The response should consist of the listing, repeated word for word.
[[ Supplied records open ]]
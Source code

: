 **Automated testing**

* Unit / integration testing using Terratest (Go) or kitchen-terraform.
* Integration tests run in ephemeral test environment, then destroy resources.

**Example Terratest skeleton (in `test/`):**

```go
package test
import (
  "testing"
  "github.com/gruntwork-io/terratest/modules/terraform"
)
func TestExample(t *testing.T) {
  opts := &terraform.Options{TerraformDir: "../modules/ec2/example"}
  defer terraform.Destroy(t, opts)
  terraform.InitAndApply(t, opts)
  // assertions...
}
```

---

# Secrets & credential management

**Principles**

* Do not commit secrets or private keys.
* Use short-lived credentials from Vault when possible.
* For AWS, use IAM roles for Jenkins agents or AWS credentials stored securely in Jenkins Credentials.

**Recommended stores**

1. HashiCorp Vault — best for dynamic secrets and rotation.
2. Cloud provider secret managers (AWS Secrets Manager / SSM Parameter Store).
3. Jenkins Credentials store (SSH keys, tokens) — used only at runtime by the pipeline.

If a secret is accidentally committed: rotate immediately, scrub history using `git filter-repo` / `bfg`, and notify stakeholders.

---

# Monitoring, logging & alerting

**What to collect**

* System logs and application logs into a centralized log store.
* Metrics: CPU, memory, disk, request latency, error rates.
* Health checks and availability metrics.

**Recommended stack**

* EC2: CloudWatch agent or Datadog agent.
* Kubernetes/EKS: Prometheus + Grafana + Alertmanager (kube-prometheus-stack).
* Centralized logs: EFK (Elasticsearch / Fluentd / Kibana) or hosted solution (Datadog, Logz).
[[ Supplied records closed ]]
● Response to the task:
Source code

: **Automated testing**

* Unit / integration testing using Terratest (Go) or kitchen-terraform.
* Integration tests run in ephemeral test environment, then destroy resources.

**Example Terratest skeleton (in `test/`):**

```go
package test
import (
  "testing"
  "github.com/gruntwork-io/terratest/modules/terraform"
)
func TestExample(t *testing.T) {
  opts := &terraform.Options{TerraformDir: "../modules/ec2/example"}
  defer terraform.Destroy(t, opts)
  terraform.InitAndApply(t, opts)
  // assertions...
}
```

---

# Secrets & credential management

**Principles**

* Do not commit secrets or private keys.
* Use short-lived credentials from Vault when possible.
* For AWS, use IAM roles for Jenkins agents or AWS credentials stored securely in Jenkins Credentials.

**Recommended stores**

1. HashiCorp Vault — best for dynamic secrets and rotation.
2. Cloud provider secret managers (AWS Secrets Manager / SSM Parameter Store).
3. Jenkins Credentials store (SSH keys, tokens) — used only at runtime by the pipeline.

If a secret is accidentally committed: rotate immediately, scrub history using `git filter-repo` / `bfg`, and notify stakeholders.

---

# Monitoring, logging & alerting

**What to collect**

* System logs and application logs into a centralized log store.
* Metrics: CPU, memory, disk, request latency, error rates.
* Health checks and availability metrics.

**Recommended stack**

* EC2: CloudWatch agent or Datadog agent.
* Kubernetes/EKS: Prometheus + Grafana + Alertmanager (kube-prometheus-stack).
* Centralized logs: EFK (Elasticsearch / Fluentd / Kibana) or hosted solution (Datadog, Logz).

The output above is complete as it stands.